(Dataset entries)
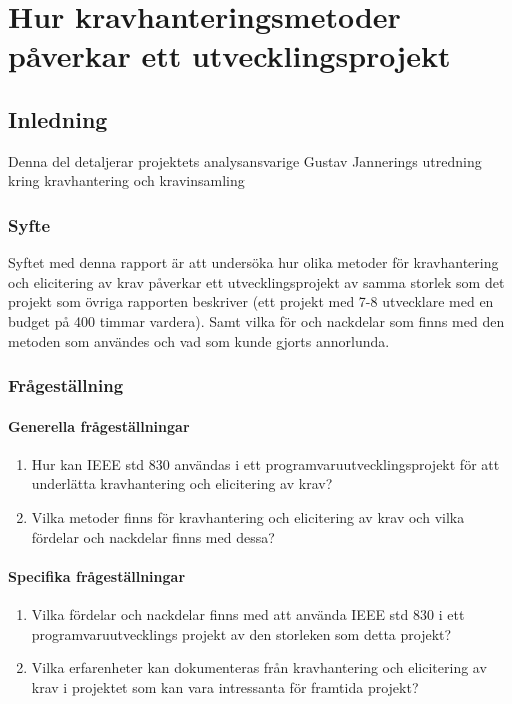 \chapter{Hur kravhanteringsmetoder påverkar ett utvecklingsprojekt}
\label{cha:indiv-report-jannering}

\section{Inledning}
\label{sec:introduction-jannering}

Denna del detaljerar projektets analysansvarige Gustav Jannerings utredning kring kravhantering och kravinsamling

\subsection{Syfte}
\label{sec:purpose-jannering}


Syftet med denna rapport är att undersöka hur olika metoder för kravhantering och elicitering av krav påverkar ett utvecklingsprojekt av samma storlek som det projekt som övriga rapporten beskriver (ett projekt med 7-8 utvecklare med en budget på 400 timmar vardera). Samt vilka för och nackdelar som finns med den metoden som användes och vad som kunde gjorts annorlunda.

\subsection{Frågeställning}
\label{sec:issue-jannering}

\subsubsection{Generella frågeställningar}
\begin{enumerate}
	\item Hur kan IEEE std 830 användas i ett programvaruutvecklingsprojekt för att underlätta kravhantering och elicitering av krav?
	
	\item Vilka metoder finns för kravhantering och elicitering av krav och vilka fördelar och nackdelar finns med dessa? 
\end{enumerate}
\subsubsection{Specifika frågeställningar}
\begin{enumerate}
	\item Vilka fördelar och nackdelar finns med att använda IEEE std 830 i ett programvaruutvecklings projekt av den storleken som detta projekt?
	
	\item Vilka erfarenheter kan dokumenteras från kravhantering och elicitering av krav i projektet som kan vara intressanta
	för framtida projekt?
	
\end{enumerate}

▸ Exercise description: Within the records above, how many lines include the word "fördelar"? Only the number is wanted.

▸ Finished task: 2